• _What the task asks_: Scan the records for the word "zeta". Report each line where it occurs.

(Records contained in a dataset)
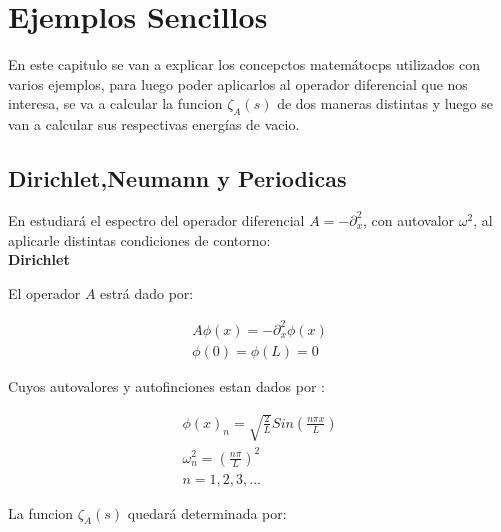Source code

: \chapter{Ejemplos Sencillos}

    
    En este capitulo se van a explicar los concepctos matemátocps utilizados con varios ejemplos, para luego poder aplicarlos al operador diferencial que nos interesa, se va a calcular la funcion $ \zeta _A (s) $ de dos maneras distintas y luego se van a calcular sus respectivas energías de vacio.

\section{Dirichlet,Neumann y Periodicas}

En estudiará el espectro del operador diferencial $A = - \partial ^2 _x$, con autovalor $\omega ^2$, al aplicarle distintas condiciones de contorno: \\

\textbf{Dirichlet}

El operador $A$ estrá dado por:

\begin{equation}
\begin{array}{c}
	A \phi (x) = - \partial _x ^2 \phi (x) \\
    \phi (0) = \phi(L) = 0 
\end{array}
\end{equation}



Cuyos autovalores y autofinciones estan dados por  : 

\begin{equation}
\begin{array}{c}
	\phi (x) _n = \sqrt{\frac{2}{L}} Sin( \frac{n \pi x}{L} ) \\
	\omega _n ^2 = \left( \frac{n \pi }{L} \right) ^2 \\
	n = 1,2,3, ...
\end{array}
\end{equation}

La funcion $\zeta _A (s)$ quedará determinada por:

• _Written reply_:
    En este capitulo se van a explicar los concepctos matemátocps utilizados con varios ejemplos, para luego poder aplicarlos al operador diferencial que nos interesa, se va a calcular la funcion $ \zeta _A (s) $ de dos maneras distintas y luego se van a calcular sus respectivas energías de vacio.
La funcion $\zeta _A (s)$ quedará determinada por:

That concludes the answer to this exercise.